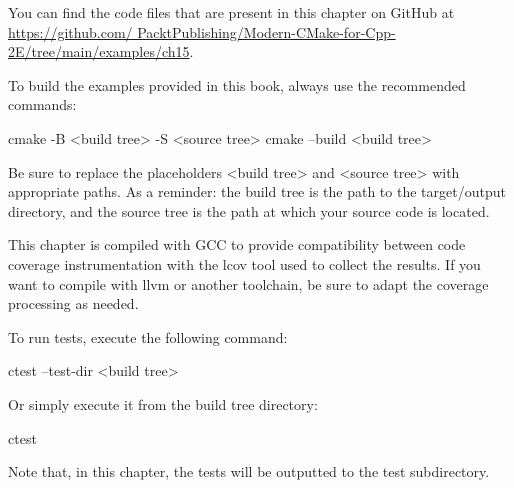 You can find the code files that are present in this chapter on GitHub at \url{https://github.com/ PacktPublishing/Modern-CMake-for-Cpp-2E/tree/main/examples/ch15}.

To build the examples provided in this book, always use the recommended commands:

\begin{shell}
cmake -B <build tree> -S <source tree>
cmake --build <build tree>
\end{shell}

Be sure to replace the placeholders <build tree> and <source tree> with appropriate paths.
As a reminder: the build tree is the path to the target/output directory, and the source tree is the path at which your source code is located.

This chapter is compiled with GCC to provide compatibility between code coverage instrumentation with the lcov tool used to collect the results. If you want to compile with llvm or another toolchain, be sure to adapt the coverage processing as needed.

To run tests, execute the following command:

\begin{shell}
ctest --test-dir <build tree>
\end{shell}

Or simply execute it from the build tree directory:

\begin{shell}
ctest
\end{shell}

Note that, in this chapter, the tests will be outputted to the test subdirectory.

-- WHAT TO PRODUCE --
The whole listing, minus its images, should be repeated exactly.

-- ANSWER TO THIS PROBLEM --
 You can find the code files that are present in this chapter on GitHub at \url{https://github.com/ PacktPublishing/Modern-CMake-for-Cpp-2E/tree/main/examples/ch15}.

To build the examples provided in this book, always use the recommended commands:

\begin{shell}
cmake -B <build tree> -S <source tree>
cmake --build <build tree>
\end{shell}

Be sure to replace the placeholders <build tree> and <source tree> with appropriate paths.
As a reminder: the build tree is the path to the target/output directory, and the source tree is the path at which your source code is located.

This chapter is compiled with GCC to provide compatibility between code coverage instrumentation with the lcov tool used to collect the results. If you want to compile with llvm or another toolchain, be sure to adapt the coverage processing as needed.

To run tests, execute the following command:

\begin{shell}
ctest --test-dir <build tree>
\end{shell}

Or simply execute it from the build tree directory:

\begin{shell}
ctest
\end{shell}

Note that, in this chapter, the tests will be outputted to the test subdirectory.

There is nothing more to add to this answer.